The symptoms of dementia can be subtle at first and may progress slowly over time. In the early stages, they may be barely noticeable, but as the disease progresses, they can become more pronounced and interfere with daily life. It is important to seek medical advice if you or a loved one is experiencing any of these symptoms, as early diagnosis and treatment can help improve outcomes.
The different types of Neurotoxicity Syndromes include:
1. Organophosphate-induced neurotoxicity: This syndrome is caused by exposure to organophosphate pesticides, which can damage the nervous system and cause symptoms such as headaches, dizziness, and memory loss.
2. Heavy metal neurotoxicity: Exposure to heavy metals, such as lead, mercury, and arsenic, can damage the nervous system and cause symptoms such as tremors, muscle weakness, and cognitive impairment.
3. Pesticide-induced neurotoxicity: This syndrome is caused by exposure to pesticides, which can damage the nervous system and cause symptoms such as headaches, dizziness, and memory loss.
4. Solvent-induced neurotoxicity: Exposure to solvents, such as toluene and benzene, can damage the nervous system and cause symptoms such as memory loss, difficulty with concentration, and mood changes.
5. Medication-induced neurotoxicity: Certain medications, such as antidepressants and antipsychotics, can damage the nervous system and cause symptoms such as tremors, muscle rigidity, and cognitive impairment.
6. Environmental neurotoxicity: Exposure to environmental toxins, such as air pollution and pesticides, can damage the nervous system and cause symptoms such as headaches, dizziness, and memory loss.
7. Neurodegenerative disease-induced neurotoxicity: Neurodegenerative diseases, such as Alzheimer's disease and Parkinson's disease, can cause neurotoxicity and lead to symptoms such as cognitive decline, memory loss, and motor dysfunction.
8. Traumatic brain injury-induced neurotoxicity: Traumatic brain injury can cause neurotoxicity and lead to symptoms such as cognitive impairment, memory loss, and mood changes.
9. Stroke-induced neurotoxicity: A stroke can cause neurotoxicity and lead to symptoms such as weakness or paralysis on one side of the body, difficulty with speech and language, and memory loss.
10. Neurodevelopmental disorder-induced neurotoxicity: Neurodevelopmental disorders, such as autism spectrum disorder, can cause neurotoxicity and lead to symptoms such as cognitive impairment, social withdrawal, and repetitive behaviors.
It is important to note that these are just a few examples of the many different types of neurotoxicity that can occur, and that each type may have its own unique set of causes, symptoms, and treatments.
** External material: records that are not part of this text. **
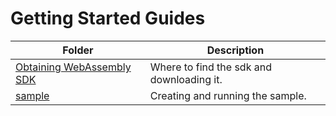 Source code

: # Getting Started Guides

| Folder                                            | Description                               |
| ------------------------------------------------- | ----------------------------------------- |
| [Obtaining WebAssembly SDK](./obtain-wasm-sdk.md) | Where to find the sdk and downloading it. |
| [sample](./sample.md)                             | Creating and running the sample.          |
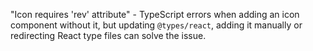 "Icon requires 'rev' attribute" - TypeScript errors when adding an icon component without it, but updating `@types/react`, adding it manually or redirecting React type files can solve the issue.
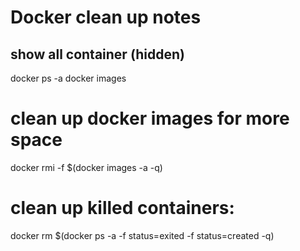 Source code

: # Docker clean up notes
## show all container (hidden)
docker ps -a
docker images

# clean up docker images for more space
docker rmi -f $(docker images -a -q)

# clean up killed containers:
docker rm $(docker ps -a -f status=exited -f status=created -q) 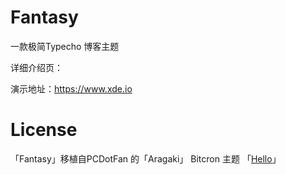 # Fantasy
一款极简Typecho 博客主题

详细介绍页：

演示地址：https://www.xde.io



# License



「Fantasy」移植自PCDotFan 的「Aragaki」 Bitcron 主题 「[Hello](https://github.com/pcdotfan/Aragaki)」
If you suspect that you or someone you know may be experiencing neurotoxicity, it is important to seek medical attention as soon as possible in order to receive an accurate diagnosis and appropriate treatment.
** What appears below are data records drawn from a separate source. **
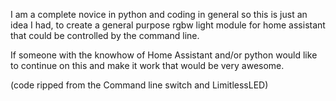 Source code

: I am a complete novice in python and coding in general so this is just an idea I
had, to create a general purpose rgbw light module for home assistant that could
be controlled by the command line.

If someone with the knowhow of Home Assistant and/or python would like to
continue on this and make it work that would be very awesome.

(code ripped from the Command line switch and LimitlessLED)
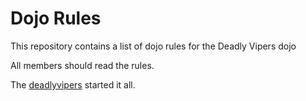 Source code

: Dojo Rules
==========

This repository contains a list of dojo rules for the Deadly Vipers dojo

All members should read the rules.

The [deadlyvipers]("https://github.com/deadlyvipers") started it all.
The symptoms of Lewy body disease can vary from person to person, but they often include:
1. Cognitive problems, such as difficulty with memory, attention, and decision-making.
2. Slowness of movement, rigidity, and tremors, similar to those seen in Parkinson's disease.
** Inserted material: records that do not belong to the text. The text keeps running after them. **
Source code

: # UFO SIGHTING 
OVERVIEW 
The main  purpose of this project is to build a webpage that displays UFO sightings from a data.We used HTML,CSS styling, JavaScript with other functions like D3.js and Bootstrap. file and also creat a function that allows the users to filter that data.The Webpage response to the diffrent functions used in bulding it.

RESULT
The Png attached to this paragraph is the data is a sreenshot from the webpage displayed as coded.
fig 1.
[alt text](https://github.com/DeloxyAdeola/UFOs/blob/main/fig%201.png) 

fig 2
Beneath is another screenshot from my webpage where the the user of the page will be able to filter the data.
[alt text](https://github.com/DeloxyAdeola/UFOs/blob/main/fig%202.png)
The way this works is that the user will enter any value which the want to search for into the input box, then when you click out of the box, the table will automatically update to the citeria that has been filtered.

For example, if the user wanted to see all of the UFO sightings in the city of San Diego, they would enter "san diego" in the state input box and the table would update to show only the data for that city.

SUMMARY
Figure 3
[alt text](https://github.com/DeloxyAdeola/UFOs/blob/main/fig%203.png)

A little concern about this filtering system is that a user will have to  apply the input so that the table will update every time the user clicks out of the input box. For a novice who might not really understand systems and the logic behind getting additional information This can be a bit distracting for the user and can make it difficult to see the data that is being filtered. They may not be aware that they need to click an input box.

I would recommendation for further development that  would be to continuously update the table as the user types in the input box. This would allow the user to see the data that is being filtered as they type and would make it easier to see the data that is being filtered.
3. Visual hallucinations and sleep disturbances.
4. Balance problems and falls.
5. Mood changes, such as depression and anxiety.
Lewy body disease can be difficult to diagnose, as it can resemble other conditions such as Alzheimer's disease or Parkinson's disease. A definitive diagnosis is usually made through an autopsy after death, but a clinical diagnosis can be made based on a combination of symptoms and medical imaging studies.
There is no cure for Lewy body disease, but medications and therapies can help manage its symptoms. Treatment options may include cholinesterase inhibitors, dopamine agonists, and antidepressants, as well as physical, occupational, and speech therapy. In some cases, surgery may be recommended to regulate medication or improve cognitive function.
Lewy body disease is a relatively rare condition, affecting about 1% of people over the age of 65. It is more common in men than women, and the risk of developing the disease increases with age. There is currently no known cause for Lewy body disease, but research suggests that it may be linked to genetic factors and exposure to certain environmental toxins.
In summary, Lewy body disease is a progressive neurodegenerative disorder that affects the brain and nervous system, characterized by abnormal protein deposits called Lewy bodies. It can cause a range of cognitive and motor symptoms, and diagnosis can be challenging. There is no cure for the disease, but medications and therapies can help manage its symptoms.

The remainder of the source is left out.